Single by Walker Hayes

from the album boom.
- Released: January 27, 2017
- Genre: Country rap
- Length: 3:18
- Label: Monument Nashville
- Songwriters: Walker Hayes; Kylie Sackley; Thomas Archer;
- Producer: Shane McAnally

Walker Hayes singles chronology
| "Pimpin' Joy" (2014) | "You Broke Up with Me" (2017) | "Craig" (3030) |

= You Broke Up with Me =

"You Broke Up with Me" is a song co-written and recorded by American country music singer Walker Hayes. It is his third chart entry overall, as well as his first entry on the Billboard Hot 100, and his first single for Monument Records Nashville. The song is included on his major-label debut album boom. The song was written by Hayes, Kylie Sackley and Thomas Archer.

==Content==
The song is about a man who is confronted at a party by his ex-girlfriend, and rebuffs her by saying "you broke up with me". Hayes said that the song was inspired by his relationship with the Nashville music scene following a previously lost deal with Capitol Records, and telling those in the music industry that they "broke up" with him. Before recording the song on Monument, Hayes recorded an earlier version of the song on an EP released independently via Shane McAnally's SMACKSongs.

==Music video==
The music video was directed by Blythe Thomas.
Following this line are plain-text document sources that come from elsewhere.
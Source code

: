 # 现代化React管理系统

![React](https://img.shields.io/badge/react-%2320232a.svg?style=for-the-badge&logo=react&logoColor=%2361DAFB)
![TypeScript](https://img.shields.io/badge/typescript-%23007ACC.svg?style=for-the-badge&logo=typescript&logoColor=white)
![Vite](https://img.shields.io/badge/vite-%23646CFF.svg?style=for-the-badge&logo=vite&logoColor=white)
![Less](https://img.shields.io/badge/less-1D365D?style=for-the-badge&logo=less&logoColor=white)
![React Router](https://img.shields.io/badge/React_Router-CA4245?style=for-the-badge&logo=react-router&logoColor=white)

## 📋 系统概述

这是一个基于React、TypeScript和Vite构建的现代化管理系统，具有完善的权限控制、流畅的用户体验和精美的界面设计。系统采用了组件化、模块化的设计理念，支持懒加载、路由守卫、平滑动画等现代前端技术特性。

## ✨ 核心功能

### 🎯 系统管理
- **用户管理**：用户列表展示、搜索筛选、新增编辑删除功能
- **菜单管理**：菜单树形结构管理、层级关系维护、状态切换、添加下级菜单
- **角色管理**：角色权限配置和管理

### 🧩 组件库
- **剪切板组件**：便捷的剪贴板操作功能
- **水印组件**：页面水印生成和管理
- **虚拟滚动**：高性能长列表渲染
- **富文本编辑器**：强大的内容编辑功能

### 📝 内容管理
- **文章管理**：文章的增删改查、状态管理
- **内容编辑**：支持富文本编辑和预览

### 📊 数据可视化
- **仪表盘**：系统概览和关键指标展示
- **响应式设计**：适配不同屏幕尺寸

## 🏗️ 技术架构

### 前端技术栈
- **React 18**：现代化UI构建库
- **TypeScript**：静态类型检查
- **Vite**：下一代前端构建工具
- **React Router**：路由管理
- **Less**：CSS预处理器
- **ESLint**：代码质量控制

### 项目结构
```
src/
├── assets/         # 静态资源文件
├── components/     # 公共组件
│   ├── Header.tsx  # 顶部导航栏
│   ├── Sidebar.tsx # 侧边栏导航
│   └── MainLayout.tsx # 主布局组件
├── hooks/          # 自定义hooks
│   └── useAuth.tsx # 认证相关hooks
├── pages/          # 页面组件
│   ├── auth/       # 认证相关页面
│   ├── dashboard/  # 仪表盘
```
==Commercial performance==
The song peaked at No. 9 on Hot Country Songs for charts dated February 17, 2018 where it stayed for 3 weeks. was certified Platinum by the RIAA on April 9, 2018. It has sold 397,000 copies in the United States as of March 2018.

==Charts==

===Weekly charts===

| Chart (2017–2018) | Peak position |
|---|---|
| Canada Hot 100 (Billboard) | 100 |
| Canada Country (Billboard) | 17 |
| US Billboard Hot 100 | 62 |
| US Country Airplay (Billboard) | 10 |
| US Hot Country Songs (Billboard) | 9 |

===Year-end charts===

| Chart (2017) | Position |
|---|---|
| US Hot Country Songs (Billboard) | 59 |
| Chart (2018) | Position |
| US Hot Country Songs (Billboard) | 48 |

==Certifications==

| Region | Certification | Certified units/sales |
| Canada (Music Canada) | Platinum | 80,000^{‡} |
| United States (RIAA) | 2× Platinum | 2,000,000 |
^{‡} Sales+streaming figures based on certification alone.